(Records from a collection)
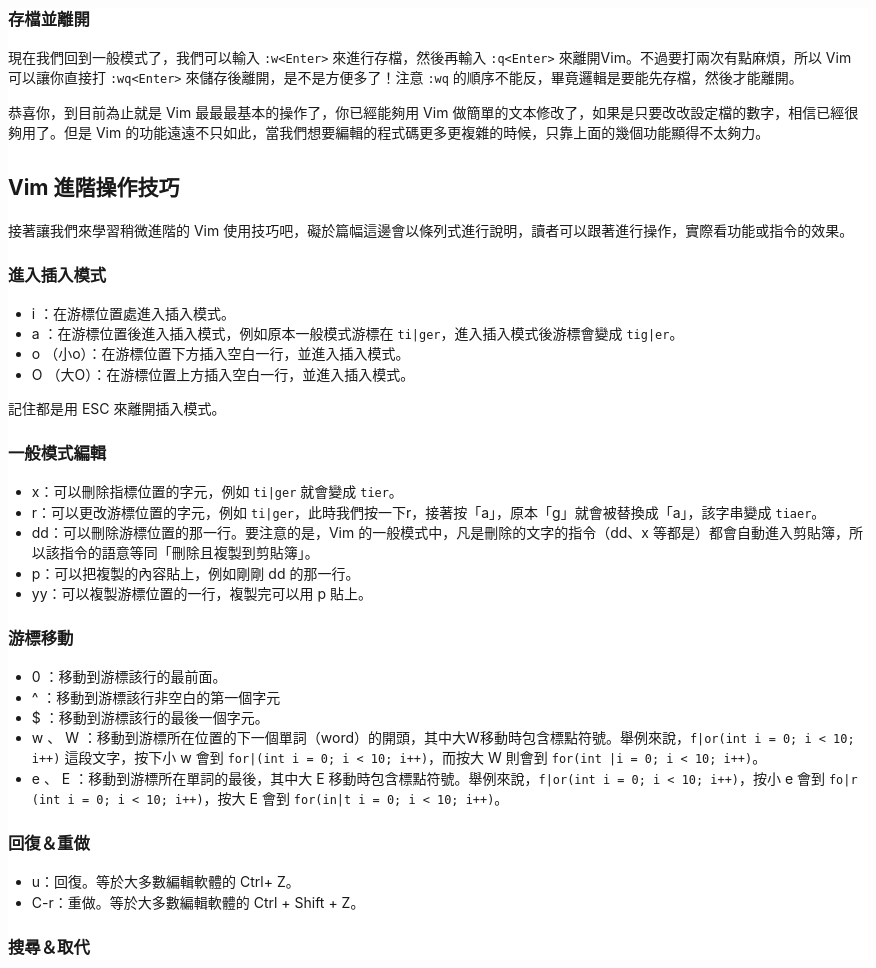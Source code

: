 ### 存檔並離開

現在我們回到一般模式了，我們可以輸入 `:w<Enter>` 來進行存檔，然後再輸入 `:q<Enter>` 來離開Vim。不過要打兩次有點麻煩，所以 Vim 可以讓你直接打 `:wq<Enter>` 來儲存後離開，是不是方便多了！注意 `:wq` 的順序不能反，畢竟邏輯是要能先存檔，然後才能離開。

恭喜你，到目前為止就是 Vim 最最最基本的操作了，你已經能夠用 Vim 做簡單的文本修改了，如果是只要改改設定檔的數字，相信已經很夠用了。但是 Vim 的功能遠遠不只如此，當我們想要編輯的程式碼更多更複雜的時候，只靠上面的幾個功能顯得不太夠力。

## Vim 進階操作技巧

接著讓我們來學習稍微進階的 Vim 使用技巧吧，礙於篇幅這邊會以條列式進行說明，讀者可以跟著進行操作，實際看功能或指令的效果。

### 進入插入模式

- <span class="button-like">i</span> ：在游標位置處進入插入模式。
- <span class="button-like">a</span> ：在游標位置後進入插入模式，例如原本一般模式游標在 `ti|ger`，進入插入模式後游標會變成 `tig|er`。
- <span class="button-like">o</span> （小o）：在游標位置下方插入空白一行，並進入插入模式。
- <span class="button-like">O</span> （大O）：在游標位置上方插入空白一行，並進入插入模式。

記住都是用 <span class="button-like">ESC</span> 來離開插入模式。

### 一般模式編輯

- <span class="button-like">x</span>：可以刪除指標位置的字元，例如 `ti|ger` 就會變成 `tier`。
- <span class="button-like">r</span>：可以更改游標位置的字元，例如 `ti|ger`，此時我們按一下<span class="button-like">r</span>，接著按「a」，原本「g」就會被替換成「a」，該字串變成 `tiaer`。
- <span class="button-like">dd</span>：可以刪除游標位置的那一行。要注意的是，Vim 的一般模式中，凡是刪除的文字的指令（<span class="button-like">dd</span>、<span class="button-like">x</span> 等都是）都會自動進入剪貼簿，所以該指令的語意等同「刪除且複製到剪貼簿」。
- <span class="button-like">p</span>：可以把複製的內容貼上，例如剛剛 <span class="button-like">dd</span> 的那一行。
- <span class="button-like">yy</span>：可以複製游標位置的一行，複製完可以用 <span class="button-like">p</span> 貼上。

### 游標移動

-  <span class="button-like">0</span> ：移動到游標該行的最前面。
-  <span class="button-like">^</span> ：移動到游標該行非空白的第一個字元
-  <span class="button-like">$</span> ：移動到游標該行的最後一個字元。
-  <span class="button-like">w</span> 、 <span class="button-like">W</span> ：移動到游標所在位置的下一個單詞（word）的開頭，其中大W移動時包含標點符號。舉例來說，`f|or(int i = 0; i < 10; i++)` 這段文字，按下小 <span class="button-like">w</span> 會到 `for|(int i = 0; i < 10; i++)`，而按大 <span class="button-like">W</span> 則會到 `for(int |i = 0; i < 10; i++)`。
-  <span class="button-like">e</span> 、 <span class="button-like">E</span> ：移動到游標所在單詞的最後，其中大 <span class="button-like">E</span> 移動時包含標點符號。舉例來說，`f|or(int i = 0; i < 10; i++)`，按小 <span class="button-like">e</span> 會到 `fo|r(int i = 0; i < 10; i++)`，按大 <span class="button-like">E</span> 會到 `for(in|t i = 0; i < 10; i++)`。

### 回復＆重做

- <span class="button-like">u</span>：回復。等於大多數編輯軟體的 <span class="button-like">Ctrl</span>+ <span class="button-like">Z</span>。
- <span class="button-like">C-r</span>：重做。等於大多數編輯軟體的 <span class="button-like">Ctrl</span> + <span class="button-like">Shift</span> + <span class="button-like">Z</span>。

### 搜尋＆取代
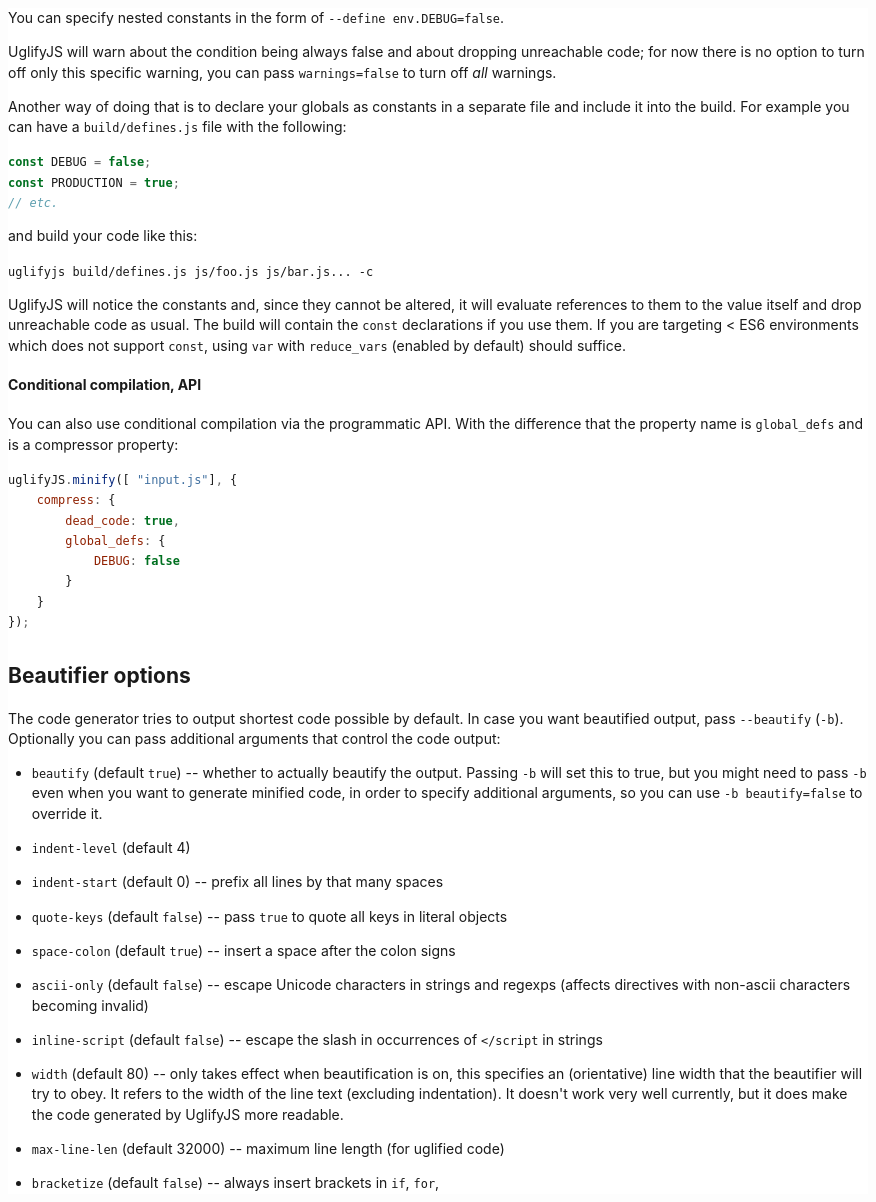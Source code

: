 You can specify nested constants in the form of `--define env.DEBUG=false`.

UglifyJS will warn about the condition being always false and about dropping
unreachable code; for now there is no option to turn off only this specific
warning, you can pass `warnings=false` to turn off *all* warnings.

Another way of doing that is to declare your globals as constants in a
separate file and include it into the build.  For example you can have a
`build/defines.js` file with the following:
```javascript
const DEBUG = false;
const PRODUCTION = true;
// etc.
```

and build your code like this:

    uglifyjs build/defines.js js/foo.js js/bar.js... -c

UglifyJS will notice the constants and, since they cannot be altered, it
will evaluate references to them to the value itself and drop unreachable
code as usual.  The build will contain the `const` declarations if you use
them. If you are targeting < ES6 environments which does not support `const`,
using `var` with `reduce_vars` (enabled by default) should suffice.

<a name="codegen-options"></a>

#### Conditional compilation, API
You can also use conditional compilation via the programmatic API. With the difference that the
property name is `global_defs` and is a compressor property:

```js
uglifyJS.minify([ "input.js"], {
    compress: {
        dead_code: true,
        global_defs: {
            DEBUG: false
        }
    }
});
```

## Beautifier options

The code generator tries to output shortest code possible by default.  In
case you want beautified output, pass `--beautify` (`-b`).  Optionally you
can pass additional arguments that control the code output:

- `beautify` (default `true`) -- whether to actually beautify the output.
  Passing `-b` will set this to true, but you might need to pass `-b` even
  when you want to generate minified code, in order to specify additional
  arguments, so you can use `-b beautify=false` to override it.
- `indent-level` (default 4)
- `indent-start` (default 0) -- prefix all lines by that many spaces
- `quote-keys` (default `false`) -- pass `true` to quote all keys in literal
  objects
- `space-colon` (default `true`) -- insert a space after the colon signs
- `ascii-only` (default `false`) -- escape Unicode characters in strings and
  regexps (affects directives with non-ascii characters becoming invalid)
- `inline-script` (default `false`) -- escape the slash in occurrences of
  `</script` in strings
- `width` (default 80) -- only takes effect when beautification is on, this
  specifies an (orientative) line width that the beautifier will try to
  obey.  It refers to the width of the line text (excluding indentation).
  It doesn't work very well currently, but it does make the code generated
  by UglifyJS more readable.
- `max-line-len` (default 32000) -- maximum line length (for uglified code)
- `bracketize` (default `false`) -- always insert brackets in `if`, `for`,

  [acorn]: https://github.com/ternjs/acorn
  [source-map]: https://github.com/mozilla/source-map
  [sm-spec]: https://docs.google.com/document/d/1U1RGAehQwRypUTovF1KRlpiOFze0b-_2gc6fAH0KY0k/edit
  [codegen]: http://lisperator.net/uglifyjs/codegen
  [compressor]: http://lisperator.net/uglifyjs/compress
  [parser]: http://lisperator.net/uglifyjs/parser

> **Task prompt**
The answer must consist of every line in the records above that contains the word "turn".

> **Response area**
unreachable code; for now there is no option to turn off only this specific
warning, you can pass `warnings=false` to turn off *all* warnings.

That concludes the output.